我最近尝试批量编写程序,计算任何实数的平方根(而不是负数),而不使用外部命令或工具,程序基于可在此处找到的算法:
https://en.wikipedia.org/wiki/Shifting_nth_root_algorithm
编辑:我修复了大部分问题,但仍然有一点我未检测到的问题.
请运行此“调试模式”代码:http://pastebin.com/Rd8HGYKV并测试输出数字15625和精度3.
为了使代码正确,调试代码必须显示:
- finalpart: 1
2
adder: 56
- finalpart: 44
3
adder: 25
- finalpart: 1225
4
adder: 0
Answer: 125
请帮忙!
先感谢您!
最佳答案 劳驾.如果您希望我们检查您的代码以查找错误,我无法帮助您.您的代码很大,并且没有单一的描述性注释,并且多个变量名称令人困惑,并且容易导致编辑错误.我查看了你对维基百科文章的链接,这个方法对我来说似乎很有趣,但是当我将所描述的方法与你的程序进行比较时,代码似乎不必要地复杂,所以我决定编写我自己的那个方法版本;如果这不是你要求的,我道歉.

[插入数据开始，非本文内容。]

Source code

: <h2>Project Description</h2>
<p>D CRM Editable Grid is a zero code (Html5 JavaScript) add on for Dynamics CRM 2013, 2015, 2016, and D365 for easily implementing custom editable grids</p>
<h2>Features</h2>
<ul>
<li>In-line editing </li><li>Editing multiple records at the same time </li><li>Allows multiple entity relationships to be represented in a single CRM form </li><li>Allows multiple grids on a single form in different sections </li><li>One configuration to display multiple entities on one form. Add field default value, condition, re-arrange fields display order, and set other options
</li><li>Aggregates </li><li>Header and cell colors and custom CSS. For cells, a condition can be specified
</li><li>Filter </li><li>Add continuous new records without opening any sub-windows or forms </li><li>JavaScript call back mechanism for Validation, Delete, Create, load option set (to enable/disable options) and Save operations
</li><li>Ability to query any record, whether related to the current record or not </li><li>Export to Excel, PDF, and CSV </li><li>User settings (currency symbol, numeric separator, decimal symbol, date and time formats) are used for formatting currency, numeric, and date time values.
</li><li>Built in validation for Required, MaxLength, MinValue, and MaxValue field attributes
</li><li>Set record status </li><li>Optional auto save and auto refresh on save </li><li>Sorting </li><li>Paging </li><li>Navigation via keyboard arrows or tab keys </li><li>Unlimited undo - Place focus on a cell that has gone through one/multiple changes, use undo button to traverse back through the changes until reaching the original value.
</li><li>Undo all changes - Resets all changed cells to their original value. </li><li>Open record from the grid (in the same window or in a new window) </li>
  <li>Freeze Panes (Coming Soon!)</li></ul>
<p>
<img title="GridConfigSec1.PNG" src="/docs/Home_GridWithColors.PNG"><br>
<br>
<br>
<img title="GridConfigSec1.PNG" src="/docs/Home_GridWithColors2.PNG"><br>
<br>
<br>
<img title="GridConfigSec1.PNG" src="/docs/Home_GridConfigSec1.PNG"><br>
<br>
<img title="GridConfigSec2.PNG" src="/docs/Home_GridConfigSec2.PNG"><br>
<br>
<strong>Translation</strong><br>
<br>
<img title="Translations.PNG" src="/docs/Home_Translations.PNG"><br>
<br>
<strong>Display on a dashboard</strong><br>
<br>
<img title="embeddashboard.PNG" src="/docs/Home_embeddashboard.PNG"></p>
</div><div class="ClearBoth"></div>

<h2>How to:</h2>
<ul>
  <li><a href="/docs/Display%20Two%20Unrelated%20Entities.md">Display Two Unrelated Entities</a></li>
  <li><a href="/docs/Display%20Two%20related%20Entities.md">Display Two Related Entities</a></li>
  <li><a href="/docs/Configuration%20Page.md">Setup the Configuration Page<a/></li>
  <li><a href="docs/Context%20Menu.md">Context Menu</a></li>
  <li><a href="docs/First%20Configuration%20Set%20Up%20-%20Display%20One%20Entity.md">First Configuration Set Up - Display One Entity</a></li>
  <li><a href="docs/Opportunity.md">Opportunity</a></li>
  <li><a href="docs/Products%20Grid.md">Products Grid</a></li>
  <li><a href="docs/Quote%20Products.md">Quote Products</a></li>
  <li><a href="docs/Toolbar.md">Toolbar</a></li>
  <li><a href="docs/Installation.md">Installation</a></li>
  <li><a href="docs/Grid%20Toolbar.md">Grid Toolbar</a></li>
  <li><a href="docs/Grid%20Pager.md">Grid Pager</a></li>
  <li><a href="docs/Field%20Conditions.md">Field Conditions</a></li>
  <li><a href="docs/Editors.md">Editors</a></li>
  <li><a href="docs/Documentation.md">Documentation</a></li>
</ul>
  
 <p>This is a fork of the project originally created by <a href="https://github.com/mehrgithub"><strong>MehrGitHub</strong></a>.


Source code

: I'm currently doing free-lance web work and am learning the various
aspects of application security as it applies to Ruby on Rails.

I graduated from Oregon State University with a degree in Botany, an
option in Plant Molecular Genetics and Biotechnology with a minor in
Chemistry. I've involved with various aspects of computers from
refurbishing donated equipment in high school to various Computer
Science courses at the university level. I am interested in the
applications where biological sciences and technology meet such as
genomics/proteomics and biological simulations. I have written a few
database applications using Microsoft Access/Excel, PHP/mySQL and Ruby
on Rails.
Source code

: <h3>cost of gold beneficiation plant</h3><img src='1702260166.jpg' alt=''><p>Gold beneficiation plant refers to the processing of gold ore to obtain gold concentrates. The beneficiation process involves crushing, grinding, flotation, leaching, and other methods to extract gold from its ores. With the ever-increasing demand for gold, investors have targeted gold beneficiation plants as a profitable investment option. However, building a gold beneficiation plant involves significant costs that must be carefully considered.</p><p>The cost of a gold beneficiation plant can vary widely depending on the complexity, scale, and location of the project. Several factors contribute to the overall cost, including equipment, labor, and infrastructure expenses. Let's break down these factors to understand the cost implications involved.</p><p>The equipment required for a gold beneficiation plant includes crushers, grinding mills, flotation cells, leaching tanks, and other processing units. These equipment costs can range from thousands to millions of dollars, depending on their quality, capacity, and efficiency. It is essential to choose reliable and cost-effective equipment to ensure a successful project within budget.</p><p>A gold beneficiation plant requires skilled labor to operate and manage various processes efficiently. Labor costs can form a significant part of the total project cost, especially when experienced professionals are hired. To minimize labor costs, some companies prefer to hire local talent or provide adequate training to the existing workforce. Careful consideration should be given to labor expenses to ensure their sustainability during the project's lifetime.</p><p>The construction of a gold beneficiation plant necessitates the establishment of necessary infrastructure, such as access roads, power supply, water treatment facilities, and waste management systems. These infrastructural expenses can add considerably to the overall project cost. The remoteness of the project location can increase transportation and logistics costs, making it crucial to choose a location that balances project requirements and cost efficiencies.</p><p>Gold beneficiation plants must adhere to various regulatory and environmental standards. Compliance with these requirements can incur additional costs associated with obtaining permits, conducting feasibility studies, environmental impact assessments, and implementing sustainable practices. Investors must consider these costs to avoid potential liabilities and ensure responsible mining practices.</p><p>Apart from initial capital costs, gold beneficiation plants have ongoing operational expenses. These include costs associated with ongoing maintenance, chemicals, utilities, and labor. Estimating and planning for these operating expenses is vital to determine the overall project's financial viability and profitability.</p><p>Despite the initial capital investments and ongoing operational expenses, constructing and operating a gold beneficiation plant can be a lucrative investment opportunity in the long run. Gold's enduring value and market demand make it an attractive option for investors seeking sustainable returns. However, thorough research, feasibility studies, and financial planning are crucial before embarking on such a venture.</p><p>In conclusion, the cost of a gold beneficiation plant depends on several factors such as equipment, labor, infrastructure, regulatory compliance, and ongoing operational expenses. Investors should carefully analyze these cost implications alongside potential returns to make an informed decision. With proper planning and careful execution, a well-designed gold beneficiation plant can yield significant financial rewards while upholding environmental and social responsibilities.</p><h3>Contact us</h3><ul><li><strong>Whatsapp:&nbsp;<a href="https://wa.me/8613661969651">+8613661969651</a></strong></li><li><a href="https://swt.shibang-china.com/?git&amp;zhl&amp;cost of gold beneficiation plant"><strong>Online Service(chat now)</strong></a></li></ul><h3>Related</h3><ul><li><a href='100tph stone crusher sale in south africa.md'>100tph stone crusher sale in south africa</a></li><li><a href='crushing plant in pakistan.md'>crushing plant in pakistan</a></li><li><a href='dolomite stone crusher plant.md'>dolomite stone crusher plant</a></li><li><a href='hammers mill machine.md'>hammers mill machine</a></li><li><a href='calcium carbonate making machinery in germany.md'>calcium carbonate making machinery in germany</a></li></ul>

在此程序中,精度设置为输入数字的小数位数/ 2,但非常简单的修改将允许将其设置为固定数字.我用多个数字测试了这个程序并正常工作.
@echo off
setlocal
:nextNumber
set "number="
set /P "number=Number: "
if not defined number goto :EOF
call :SquareRoot %number% sqrt=
echo Square root: %sqrt%
echo/
goto nextNumber
:SquareRoot number result=
setlocal EnableDelayedExpansion
rem Separate the number in aligned blocks of 2 digits each
for /F "tokens=1,2 delims=." %%a in ("%1") do set "int=%%a" & set "frac=%%b"
set /A i=11, f=10
:nextInt
if not defined int goto nextFrac
set /A i-=1
set "block[%i%]=%int:~-2%"
set "int=%int:~0,-2%"
goto nextInt
:nextFrac
if not defined frac goto checkLastBlock
set /A f+=1
set "block[%f%]=%frac:~0,2%"
set "frac=%frac:~2%"
goto nextFrac
:checkLastBlock
if %f% gtr 10 if "!block[%f%]:~1!" equ "" set "block[%f%]=!block[%f%]!0"
rem Get square root of first block: digit between 0 and 9
set /A num=block[%i%], iP1=i+1, addZeros=0
for /L %%r in (0,1,9) do (
set /A r2=%%r*%%r
if !r2! leq %num% set /A sqrt=%%r, remainder=num-r2
)
rem Get square root of next blocks
for /L %%i in (%iP1%,1,%f%) do (
set /A remainder1=remainder*10+!block[%%i]:~0,1!, remainder2=remainder*100+1!block[%%i]!-100, sqrtT2=sqrt*2
if !sqrtT2! equ 0 (
rem The number started with zeros: no sqrt yet
set "sqrt="
set /A addZeros+=1
for /L %%r in (0,1,9) do (
set /A r2=%%r*%%r
if !r2! leq !remainder2! set /A nextDigit=%%r, remainder=remainder2-r2
)
) else if !remainder1! lss !sqrtT2! (
rem There is no sqrt for this block
set /A nextDigit=0, remainder=remainder2
) else (
set /A nextDigit=remainder1/sqrtT2, test=sqrtT2*10+nextDigit, this=test*nextDigit
if !this! gtr !remainder2! (
rem Next digit is too large: decrease it
set /A "times=(this-remainder2)/test+1"
for /L %%t in (1,1,!times!) do if !this! gtr !remainder2! (
set /A nextDigit-=1, test=sqrtT2*10+nextDigit, this=test*nextDigit
)
)
set /A remainder=remainder2-this
)
set "sqrt=!sqrt!!nextDigit!"
)
for /L %%i in (1,1,%addZeros%) do set "sqrt=0!sqrt!"
set /A point=11-i
set "sqrt=!sqrt:~0,%point%!.!sqrt:~%point%!"
endlocal & set "%2=%sqrt%"
exit /B
输出示例:
Number: 15625.000000
Square root: 125.000
Number: 625
Square root: 25.
Number: 64
Square root: 8.
Number: 9
Square root: 3.
Number: 0.25
Square root: 0.5
Number: 987654321987654321
Square root: 993807990.
Number: 1234567890123456789
Square root: 1111111106.
Number: 2.000000000000000000
Square root: 1.414213562